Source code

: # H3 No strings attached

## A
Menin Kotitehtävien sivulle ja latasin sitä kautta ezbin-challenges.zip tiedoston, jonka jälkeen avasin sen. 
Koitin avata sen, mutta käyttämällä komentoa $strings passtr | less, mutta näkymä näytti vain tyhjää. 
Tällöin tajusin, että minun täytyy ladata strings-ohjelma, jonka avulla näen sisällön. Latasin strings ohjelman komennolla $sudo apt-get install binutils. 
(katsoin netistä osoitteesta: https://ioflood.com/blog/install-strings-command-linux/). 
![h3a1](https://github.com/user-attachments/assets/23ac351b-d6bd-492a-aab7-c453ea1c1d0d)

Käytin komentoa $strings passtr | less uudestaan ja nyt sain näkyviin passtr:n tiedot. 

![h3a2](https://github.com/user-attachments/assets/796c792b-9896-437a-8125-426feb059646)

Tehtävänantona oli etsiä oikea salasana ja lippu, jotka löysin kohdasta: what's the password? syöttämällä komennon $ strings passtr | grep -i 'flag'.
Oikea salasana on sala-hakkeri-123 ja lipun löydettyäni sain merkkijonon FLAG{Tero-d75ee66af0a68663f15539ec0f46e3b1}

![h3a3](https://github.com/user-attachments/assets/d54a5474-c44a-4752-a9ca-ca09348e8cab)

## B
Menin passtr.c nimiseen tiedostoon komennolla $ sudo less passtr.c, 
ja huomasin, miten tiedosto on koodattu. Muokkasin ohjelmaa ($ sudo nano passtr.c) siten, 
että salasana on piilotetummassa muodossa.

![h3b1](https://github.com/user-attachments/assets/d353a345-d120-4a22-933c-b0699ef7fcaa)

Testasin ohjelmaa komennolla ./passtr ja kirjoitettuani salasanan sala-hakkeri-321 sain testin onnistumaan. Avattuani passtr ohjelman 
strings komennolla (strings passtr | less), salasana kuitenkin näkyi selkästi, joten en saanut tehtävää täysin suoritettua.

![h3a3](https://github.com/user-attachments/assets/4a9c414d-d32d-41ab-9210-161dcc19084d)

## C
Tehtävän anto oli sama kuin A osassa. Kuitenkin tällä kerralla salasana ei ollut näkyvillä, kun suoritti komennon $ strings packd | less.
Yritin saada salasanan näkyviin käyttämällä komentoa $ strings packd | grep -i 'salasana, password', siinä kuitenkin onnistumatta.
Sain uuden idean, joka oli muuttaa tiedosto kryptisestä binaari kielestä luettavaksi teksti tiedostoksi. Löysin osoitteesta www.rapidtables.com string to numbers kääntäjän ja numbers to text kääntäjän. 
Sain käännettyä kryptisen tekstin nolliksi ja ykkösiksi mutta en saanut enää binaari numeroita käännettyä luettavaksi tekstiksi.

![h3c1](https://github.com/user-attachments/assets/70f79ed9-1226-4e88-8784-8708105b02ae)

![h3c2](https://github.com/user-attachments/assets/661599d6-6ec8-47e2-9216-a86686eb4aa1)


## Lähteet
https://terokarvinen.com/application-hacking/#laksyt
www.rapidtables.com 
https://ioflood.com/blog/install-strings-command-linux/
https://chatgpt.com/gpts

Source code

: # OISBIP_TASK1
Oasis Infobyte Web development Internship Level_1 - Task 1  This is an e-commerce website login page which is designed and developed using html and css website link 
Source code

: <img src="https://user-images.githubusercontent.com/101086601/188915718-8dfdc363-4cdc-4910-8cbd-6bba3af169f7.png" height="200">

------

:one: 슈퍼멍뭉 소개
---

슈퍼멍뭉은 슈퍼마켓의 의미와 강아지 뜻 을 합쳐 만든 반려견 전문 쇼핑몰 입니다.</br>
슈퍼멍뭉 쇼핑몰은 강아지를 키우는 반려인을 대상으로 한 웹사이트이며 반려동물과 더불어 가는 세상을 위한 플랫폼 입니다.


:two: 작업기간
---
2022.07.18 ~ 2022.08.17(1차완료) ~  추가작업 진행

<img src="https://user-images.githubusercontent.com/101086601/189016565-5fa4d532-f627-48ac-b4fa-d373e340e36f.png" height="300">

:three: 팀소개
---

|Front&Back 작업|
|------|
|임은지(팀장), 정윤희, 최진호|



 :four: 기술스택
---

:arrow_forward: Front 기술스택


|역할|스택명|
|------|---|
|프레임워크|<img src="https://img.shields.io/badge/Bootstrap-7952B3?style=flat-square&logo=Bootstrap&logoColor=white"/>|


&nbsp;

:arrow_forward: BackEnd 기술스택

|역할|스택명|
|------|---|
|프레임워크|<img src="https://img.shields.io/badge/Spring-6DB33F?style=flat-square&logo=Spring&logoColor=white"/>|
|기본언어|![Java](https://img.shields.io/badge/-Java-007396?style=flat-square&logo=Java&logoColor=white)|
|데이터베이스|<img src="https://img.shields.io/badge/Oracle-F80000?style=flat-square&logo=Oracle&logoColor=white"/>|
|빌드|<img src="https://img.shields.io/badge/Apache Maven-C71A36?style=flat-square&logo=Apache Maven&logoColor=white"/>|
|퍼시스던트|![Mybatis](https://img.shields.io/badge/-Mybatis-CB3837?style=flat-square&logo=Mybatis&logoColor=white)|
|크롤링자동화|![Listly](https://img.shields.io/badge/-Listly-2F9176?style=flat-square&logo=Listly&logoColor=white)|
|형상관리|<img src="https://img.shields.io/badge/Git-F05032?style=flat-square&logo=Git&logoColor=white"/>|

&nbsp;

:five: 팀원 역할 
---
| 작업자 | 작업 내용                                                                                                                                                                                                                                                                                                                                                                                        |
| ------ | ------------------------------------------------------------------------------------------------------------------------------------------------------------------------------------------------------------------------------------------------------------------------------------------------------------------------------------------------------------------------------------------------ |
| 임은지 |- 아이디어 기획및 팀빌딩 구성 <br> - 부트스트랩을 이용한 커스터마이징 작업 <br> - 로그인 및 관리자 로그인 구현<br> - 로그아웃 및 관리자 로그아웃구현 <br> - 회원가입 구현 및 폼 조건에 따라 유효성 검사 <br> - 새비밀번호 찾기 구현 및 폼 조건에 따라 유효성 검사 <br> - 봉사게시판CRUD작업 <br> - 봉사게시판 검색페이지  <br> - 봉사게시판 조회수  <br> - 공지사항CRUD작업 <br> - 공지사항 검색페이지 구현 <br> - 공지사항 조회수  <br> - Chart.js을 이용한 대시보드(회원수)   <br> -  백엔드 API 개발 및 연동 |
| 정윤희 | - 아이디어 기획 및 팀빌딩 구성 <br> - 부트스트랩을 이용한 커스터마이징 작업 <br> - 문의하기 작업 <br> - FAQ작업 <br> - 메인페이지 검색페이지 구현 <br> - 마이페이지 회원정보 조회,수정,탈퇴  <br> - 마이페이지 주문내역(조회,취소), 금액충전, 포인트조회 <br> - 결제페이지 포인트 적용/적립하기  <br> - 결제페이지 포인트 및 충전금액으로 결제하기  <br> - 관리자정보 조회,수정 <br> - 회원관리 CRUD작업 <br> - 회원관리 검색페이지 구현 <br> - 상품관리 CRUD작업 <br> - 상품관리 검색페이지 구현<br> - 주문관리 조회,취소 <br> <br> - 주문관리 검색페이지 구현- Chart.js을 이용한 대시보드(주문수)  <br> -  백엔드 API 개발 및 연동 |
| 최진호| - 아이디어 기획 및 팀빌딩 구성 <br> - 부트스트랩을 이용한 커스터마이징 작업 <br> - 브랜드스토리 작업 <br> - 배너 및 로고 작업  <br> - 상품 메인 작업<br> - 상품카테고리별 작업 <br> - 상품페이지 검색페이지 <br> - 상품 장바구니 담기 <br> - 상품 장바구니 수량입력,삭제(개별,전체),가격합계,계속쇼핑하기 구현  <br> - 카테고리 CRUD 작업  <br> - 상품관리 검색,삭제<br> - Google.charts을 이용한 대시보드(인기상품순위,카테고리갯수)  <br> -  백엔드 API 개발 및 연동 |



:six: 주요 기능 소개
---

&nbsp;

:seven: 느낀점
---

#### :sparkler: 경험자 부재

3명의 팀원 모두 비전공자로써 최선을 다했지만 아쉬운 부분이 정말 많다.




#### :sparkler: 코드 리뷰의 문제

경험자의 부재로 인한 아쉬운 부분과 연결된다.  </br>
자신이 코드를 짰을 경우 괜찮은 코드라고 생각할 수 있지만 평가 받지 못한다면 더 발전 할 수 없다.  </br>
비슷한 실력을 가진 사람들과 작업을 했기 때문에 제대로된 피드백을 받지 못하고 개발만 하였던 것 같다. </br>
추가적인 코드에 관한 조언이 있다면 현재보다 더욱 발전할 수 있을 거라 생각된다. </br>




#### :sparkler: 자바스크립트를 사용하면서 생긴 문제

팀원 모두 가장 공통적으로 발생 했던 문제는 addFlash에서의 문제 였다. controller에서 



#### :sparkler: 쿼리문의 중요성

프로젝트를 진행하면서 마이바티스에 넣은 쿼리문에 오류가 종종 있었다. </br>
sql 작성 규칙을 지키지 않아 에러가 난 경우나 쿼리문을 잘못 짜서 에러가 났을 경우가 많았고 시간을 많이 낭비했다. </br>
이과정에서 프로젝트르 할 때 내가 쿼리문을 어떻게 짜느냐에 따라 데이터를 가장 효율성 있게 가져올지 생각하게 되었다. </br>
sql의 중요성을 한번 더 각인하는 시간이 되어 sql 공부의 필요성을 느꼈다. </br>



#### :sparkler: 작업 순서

==============================

TASK OBJECTIVE =
Your answer must be the lines above from the one containing "슈퍼멍뭉 쇼핑몰은 강아지를" to the one containing "작업자 | 작업 내용", both included, restated word for word.

WRITTEN RESPONSE =
슈퍼멍뭉 쇼핑몰은 강아지를 키우는 반려인을 대상으로 한 웹사이트이며 반려동물과 더불어 가는 세상을 위한 플랫폼 입니다.


:two: 작업기간
---
2022.07.18 ~ 2022.08.17(1차완료) ~  추가작업 진행

<img src="https://user-images.githubusercontent.com/101086601/189016565-5fa4d532-f627-48ac-b4fa-d373e340e36f.png" height="300">

:three: 팀소개
---

|Front&Back 작업|
|------|
|임은지(팀장), 정윤희, 최진호|



 :four: 기술스택
---

:arrow_forward: Front 기술스택


|역할|스택명|
|------|---|
|프레임워크|<img src="https://img.shields.io/badge/Bootstrap-7952B3?style=flat-square&logo=Bootstrap&logoColor=white"/>|


&nbsp;

:arrow_forward: BackEnd 기술스택

|역할|스택명|
|------|---|
|프레임워크|<img src="https://img.shields.io/badge/Spring-6DB33F?style=flat-square&logo=Spring&logoColor=white"/>|
|기본언어|![Java](https://img.shields.io/badge/-Java-007396?style=flat-square&logo=Java&logoColor=white)|
|데이터베이스|<img src="https://img.shields.io/badge/Oracle-F80000?style=flat-square&logo=Oracle&logoColor=white"/>|
|빌드|<img src="https://img.shields.io/badge/Apache Maven-C71A36?style=flat-square&logo=Apache Maven&logoColor=white"/>|
|퍼시스던트|![Mybatis](https://img.shields.io/badge/-Mybatis-CB3837?style=flat-square&logo=Mybatis&logoColor=white)|
|크롤링자동화|![Listly](https://img.shields.io/badge/-Listly-2F9176?style=flat-square&logo=Listly&logoColor=white)|
|형상관리|<img src="https://img.shields.io/badge/Git-F05032?style=flat-square&logo=Git&logoColor=white"/>|

&nbsp;

:five: 팀원 역할 
---
| 작업자 | 작업 내용                                                                                                                                                                                                                                                                                                                                                                                        |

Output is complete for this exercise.